— What you are asked to do —
Give back the listing word for word, from top to bottom.

— Task data —
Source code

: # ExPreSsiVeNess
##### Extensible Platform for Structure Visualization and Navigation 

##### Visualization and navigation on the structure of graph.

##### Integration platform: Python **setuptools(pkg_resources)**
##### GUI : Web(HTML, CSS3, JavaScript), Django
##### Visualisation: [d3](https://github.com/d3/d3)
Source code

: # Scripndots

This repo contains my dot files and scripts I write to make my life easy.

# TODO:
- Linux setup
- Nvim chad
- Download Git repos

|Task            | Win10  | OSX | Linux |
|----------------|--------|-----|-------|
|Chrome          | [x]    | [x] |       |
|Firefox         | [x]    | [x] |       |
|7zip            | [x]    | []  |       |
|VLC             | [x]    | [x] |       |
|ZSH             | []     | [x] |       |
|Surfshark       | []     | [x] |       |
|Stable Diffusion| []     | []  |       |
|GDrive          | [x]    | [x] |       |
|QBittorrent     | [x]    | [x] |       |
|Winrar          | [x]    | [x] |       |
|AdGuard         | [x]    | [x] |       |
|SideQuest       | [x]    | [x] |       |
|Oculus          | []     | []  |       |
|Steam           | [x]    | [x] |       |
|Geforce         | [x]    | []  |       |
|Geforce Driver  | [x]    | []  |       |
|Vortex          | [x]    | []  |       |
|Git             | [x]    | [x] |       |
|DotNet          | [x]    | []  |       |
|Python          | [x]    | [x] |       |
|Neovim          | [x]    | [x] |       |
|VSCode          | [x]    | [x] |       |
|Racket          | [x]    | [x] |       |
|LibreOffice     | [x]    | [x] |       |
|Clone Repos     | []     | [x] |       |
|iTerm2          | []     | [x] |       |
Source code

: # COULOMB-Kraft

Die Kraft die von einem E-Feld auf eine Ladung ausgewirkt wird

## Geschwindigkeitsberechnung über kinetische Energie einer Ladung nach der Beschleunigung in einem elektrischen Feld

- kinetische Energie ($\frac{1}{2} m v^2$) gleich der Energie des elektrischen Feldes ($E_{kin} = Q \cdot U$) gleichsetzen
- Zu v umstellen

— The completed task —
Source code

: # ExPreSsiVeNess
##### Extensible Platform for Structure Visualization and Navigation 

##### Visualization and navigation on the structure of graph.

##### Integration platform: Python **setuptools(pkg_resources)**
##### GUI : Web(HTML, CSS3, JavaScript), Django
##### Visualisation: [d3](https://github.com/d3/d3)
Source code

: # Scripndots

This repo contains my dot files and scripts I write to make my life easy.

# TODO:
- Linux setup
- Nvim chad
- Download Git repos

|Task            | Win10  | OSX | Linux |
|----------------|--------|-----|-------|
|Chrome          | [x]    | [x] |       |
|Firefox         | [x]    | [x] |       |
|7zip            | [x]    | []  |       |
|VLC             | [x]    | [x] |       |
|ZSH             | []     | [x] |       |
|Surfshark       | []     | [x] |       |
|Stable Diffusion| []     | []  |       |
|GDrive          | [x]    | [x] |       |
|QBittorrent     | [x]    | [x] |       |
|Winrar          | [x]    | [x] |       |
|AdGuard         | [x]    | [x] |       |
|SideQuest       | [x]    | [x] |       |
|Oculus          | []     | []  |       |
|Steam           | [x]    | [x] |       |
|Geforce         | [x]    | []  |       |
|Geforce Driver  | [x]    | []  |       |
|Vortex          | [x]    | []  |       |
|Git             | [x]    | [x] |       |
|DotNet          | [x]    | []  |       |
|Python          | [x]    | [x] |       |
|Neovim          | [x]    | [x] |       |
|VSCode          | [x]    | [x] |       |
|Racket          | [x]    | [x] |       |
|LibreOffice     | [x]    | [x] |       |
|Clone Repos     | []     | [x] |       |
|iTerm2          | []     | [x] |       |
Source code

: # COULOMB-Kraft

Die Kraft die von einem E-Feld auf eine Ladung ausgewirkt wird

## Geschwindigkeitsberechnung über kinetische Energie einer Ladung nach der Beschleunigung in einem elektrischen Feld

- kinetische Energie ($\frac{1}{2} m v^2$) gleich der Energie des elektrischen Feldes ($E_{kin} = Q \cdot U$) gleichsetzen
- Zu v umstellen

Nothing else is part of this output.